### The records

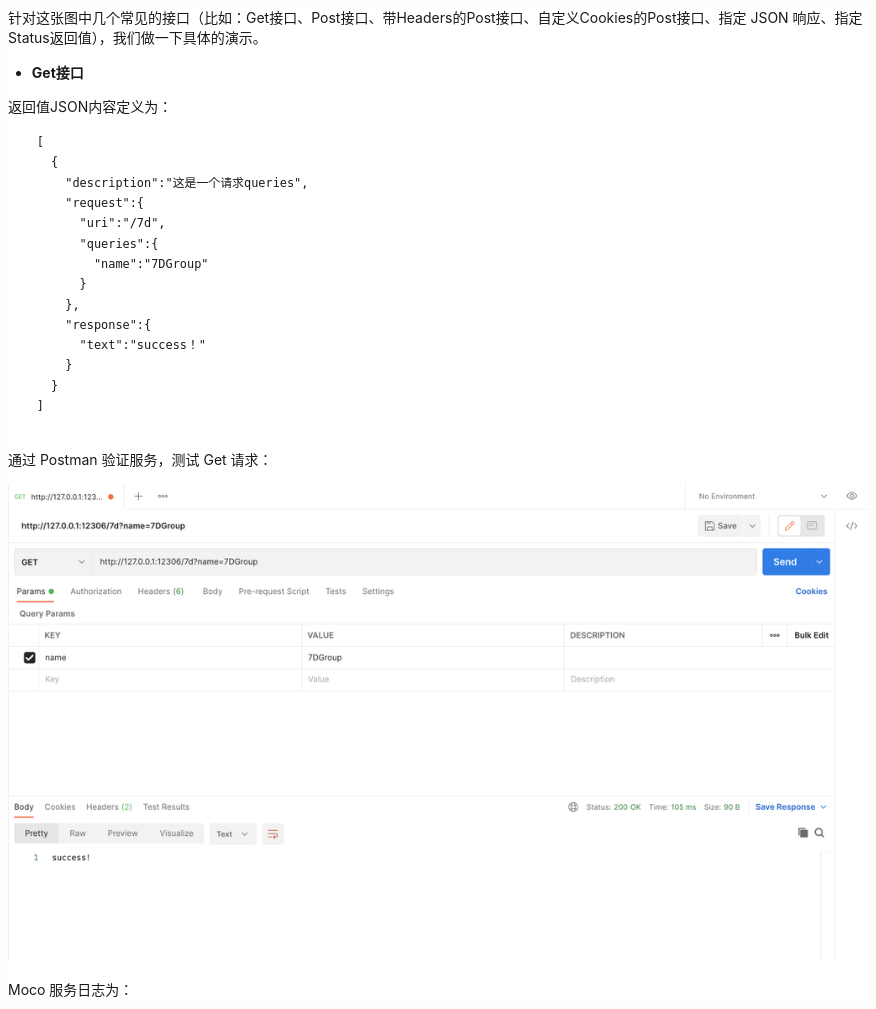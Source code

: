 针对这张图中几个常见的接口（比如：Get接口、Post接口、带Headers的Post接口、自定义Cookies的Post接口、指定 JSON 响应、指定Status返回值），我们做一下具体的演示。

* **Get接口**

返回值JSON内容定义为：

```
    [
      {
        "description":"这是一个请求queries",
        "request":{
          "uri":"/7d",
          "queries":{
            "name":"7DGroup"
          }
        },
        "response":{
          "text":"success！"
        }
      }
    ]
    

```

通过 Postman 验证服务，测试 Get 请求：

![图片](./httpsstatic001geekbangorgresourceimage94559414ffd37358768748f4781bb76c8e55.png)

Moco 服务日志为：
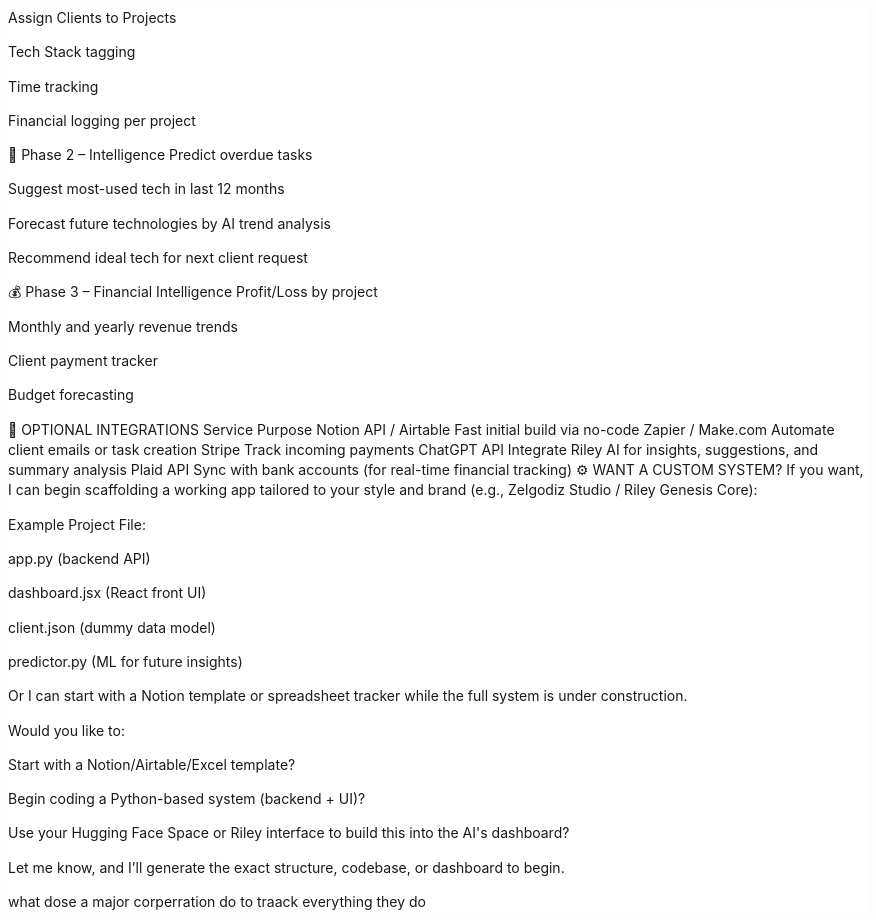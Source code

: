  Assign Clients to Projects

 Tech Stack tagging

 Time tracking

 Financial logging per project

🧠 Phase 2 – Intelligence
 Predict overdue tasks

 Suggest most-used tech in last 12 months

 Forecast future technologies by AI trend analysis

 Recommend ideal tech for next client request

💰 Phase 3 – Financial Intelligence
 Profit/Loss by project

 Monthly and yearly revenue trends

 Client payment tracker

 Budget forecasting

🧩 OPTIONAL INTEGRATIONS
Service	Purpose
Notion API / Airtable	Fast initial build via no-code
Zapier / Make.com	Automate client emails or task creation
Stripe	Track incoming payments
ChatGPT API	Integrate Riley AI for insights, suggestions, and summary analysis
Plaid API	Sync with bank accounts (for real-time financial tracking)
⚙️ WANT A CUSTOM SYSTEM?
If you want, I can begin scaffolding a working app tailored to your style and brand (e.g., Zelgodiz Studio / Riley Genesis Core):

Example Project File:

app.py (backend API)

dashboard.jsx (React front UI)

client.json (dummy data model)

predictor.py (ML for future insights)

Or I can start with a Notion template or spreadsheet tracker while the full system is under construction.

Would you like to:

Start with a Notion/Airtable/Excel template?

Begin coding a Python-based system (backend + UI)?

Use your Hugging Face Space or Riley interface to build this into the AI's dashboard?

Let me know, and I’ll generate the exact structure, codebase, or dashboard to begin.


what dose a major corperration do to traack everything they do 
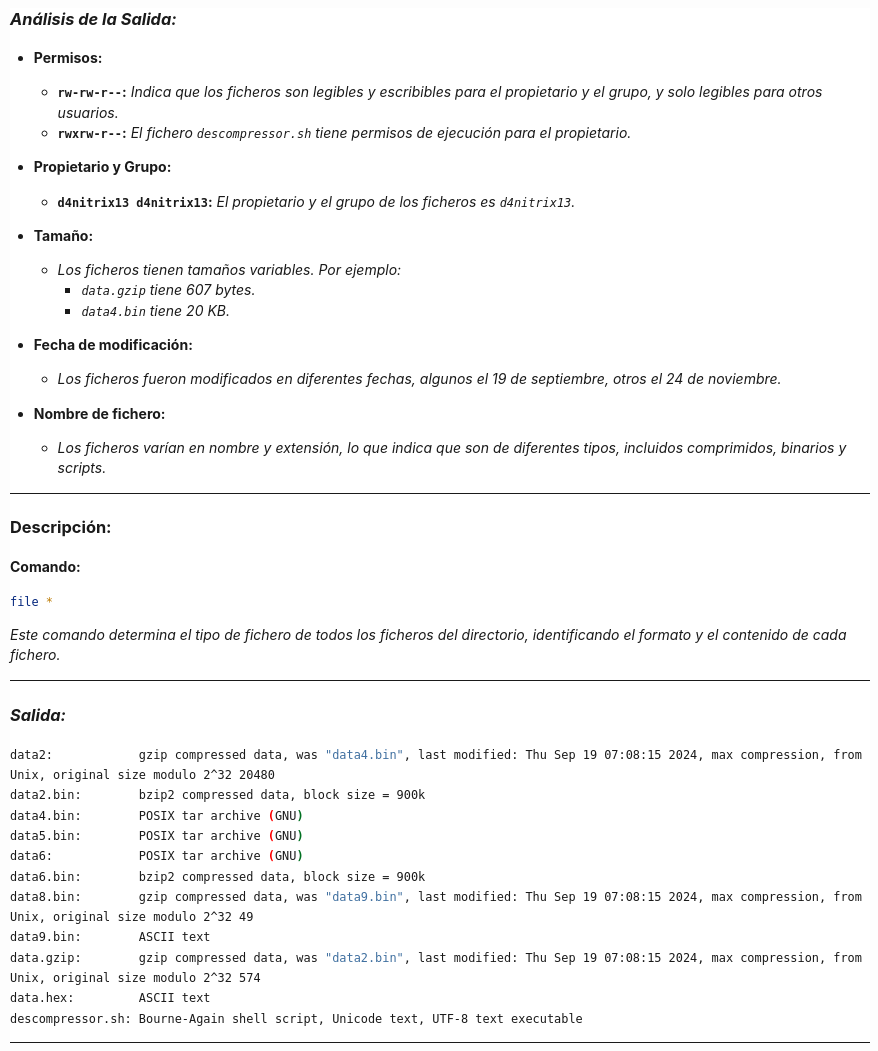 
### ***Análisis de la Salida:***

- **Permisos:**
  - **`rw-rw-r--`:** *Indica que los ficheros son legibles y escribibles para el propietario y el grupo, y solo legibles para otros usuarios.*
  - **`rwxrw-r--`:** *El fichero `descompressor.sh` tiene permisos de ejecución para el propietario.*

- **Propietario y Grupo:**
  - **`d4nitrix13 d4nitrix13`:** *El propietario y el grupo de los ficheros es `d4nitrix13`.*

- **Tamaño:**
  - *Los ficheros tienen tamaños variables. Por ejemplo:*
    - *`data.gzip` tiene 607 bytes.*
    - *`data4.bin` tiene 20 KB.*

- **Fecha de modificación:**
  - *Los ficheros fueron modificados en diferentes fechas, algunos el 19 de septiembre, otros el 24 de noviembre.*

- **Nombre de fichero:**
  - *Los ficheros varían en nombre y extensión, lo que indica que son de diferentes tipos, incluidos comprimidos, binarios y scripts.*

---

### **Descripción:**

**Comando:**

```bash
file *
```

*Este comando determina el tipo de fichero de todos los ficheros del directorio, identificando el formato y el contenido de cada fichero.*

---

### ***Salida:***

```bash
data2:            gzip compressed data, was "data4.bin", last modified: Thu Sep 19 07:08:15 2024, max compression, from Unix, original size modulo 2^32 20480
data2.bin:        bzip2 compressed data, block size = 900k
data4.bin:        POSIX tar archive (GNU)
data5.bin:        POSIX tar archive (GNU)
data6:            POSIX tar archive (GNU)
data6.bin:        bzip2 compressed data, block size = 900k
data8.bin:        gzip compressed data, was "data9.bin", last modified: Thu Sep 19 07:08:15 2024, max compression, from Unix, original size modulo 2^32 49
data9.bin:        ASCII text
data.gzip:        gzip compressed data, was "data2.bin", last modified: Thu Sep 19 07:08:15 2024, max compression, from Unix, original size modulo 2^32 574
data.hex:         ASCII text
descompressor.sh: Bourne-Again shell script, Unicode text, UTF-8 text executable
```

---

### Instructions for the task
Return the listing verbatim, pictures omitted.

### Reply
Source code

: 针对这张图中几个常见的接口（比如：Get接口、Post接口、带Headers的Post接口、自定义Cookies的Post接口、指定 JSON 响应、指定Status返回值），我们做一下具体的演示。

* **Get接口**

返回值JSON内容定义为：

```
    [
      {
        "description":"这是一个请求queries",
        "request":{
          "uri":"/7d",
          "queries":{
            "name":"7DGroup"
          }
        },
        "response":{
          "text":"success！"
        }
      }
    ]
    

```

通过 Postman 验证服务，测试 Get 请求：

![图片](./httpsstatic001geekbangorgresourceimage94559414ffd37358768748f4781bb76c8e55.png)

Moco 服务日志为：
Source code

:  Assign Clients to Projects

 Tech Stack tagging

 Time tracking

 Financial logging per project

🧠 Phase 2 – Intelligence
 Predict overdue tasks

 Suggest most-used tech in last 12 months

 Forecast future technologies by AI trend analysis

 Recommend ideal tech for next client request

💰 Phase 3 – Financial Intelligence
 Profit/Loss by project

 Monthly and yearly revenue trends

 Client payment tracker

 Budget forecasting

🧩 OPTIONAL INTEGRATIONS
Service	Purpose
Notion API / Airtable	Fast initial build via no-code
Zapier / Make.com	Automate client emails or task creation
Stripe	Track incoming payments
ChatGPT API	Integrate Riley AI for insights, suggestions, and summary analysis
Plaid API	Sync with bank accounts (for real-time financial tracking)
⚙️ WANT A CUSTOM SYSTEM?
If you want, I can begin scaffolding a working app tailored to your style and brand (e.g., Zelgodiz Studio / Riley Genesis Core):

Example Project File:

app.py (backend API)

dashboard.jsx (React front UI)

client.json (dummy data model)

predictor.py (ML for future insights)

Or I can start with a Notion template or spreadsheet tracker while the full system is under construction.

Would you like to:

Start with a Notion/Airtable/Excel template?

Begin coding a Python-based system (backend + UI)?

Use your Hugging Face Space or Riley interface to build this into the AI's dashboard?

Let me know, and I’ll generate the exact structure, codebase, or dashboard to begin.


what dose a major corperration do to traack everything they do 
### ***Análisis de la Salida:***

- **Permisos:**
  - **`rw-rw-r--`:** *Indica que los ficheros son legibles y escribibles para el propietario y el grupo, y solo legibles para otros usuarios.*
  - **`rwxrw-r--`:** *El fichero `descompressor.sh` tiene permisos de ejecución para el propietario.*

- **Propietario y Grupo:**
  - **`d4nitrix13 d4nitrix13`:** *El propietario y el grupo de los ficheros es `d4nitrix13`.*

- **Tamaño:**
  - *Los ficheros tienen tamaños variables. Por ejemplo:*
    - *`data.gzip` tiene 607 bytes.*
    - *`data4.bin` tiene 20 KB.*

- **Fecha de modificación:**
  - *Los ficheros fueron modificados en diferentes fechas, algunos el 19 de septiembre, otros el 24 de noviembre.*

- **Nombre de fichero:**
  - *Los ficheros varían en nombre y extensión, lo que indica que son de diferentes tipos, incluidos comprimidos, binarios y scripts.*

---

### **Descripción:**

**Comando:**

```bash
file *
```

*Este comando determina el tipo de fichero de todos los ficheros del directorio, identificando el formato y el contenido de cada fichero.*

---

### ***Salida:***

```bash
data2:            gzip compressed data, was "data4.bin", last modified: Thu Sep 19 07:08:15 2024, max compression, from Unix, original size modulo 2^32 20480
data2.bin:        bzip2 compressed data, block size = 900k
data4.bin:        POSIX tar archive (GNU)
data5.bin:        POSIX tar archive (GNU)
data6:            POSIX tar archive (GNU)
data6.bin:        bzip2 compressed data, block size = 900k
data8.bin:        gzip compressed data, was "data9.bin", last modified: Thu Sep 19 07:08:15 2024, max compression, from Unix, original size modulo 2^32 49
data9.bin:        ASCII text
data.gzip:        gzip compressed data, was "data2.bin", last modified: Thu Sep 19 07:08:15 2024, max compression, from Unix, original size modulo 2^32 574
data.hex:         ASCII text
descompressor.sh: Bourne-Again shell script, Unicode text, UTF-8 text executable
```

---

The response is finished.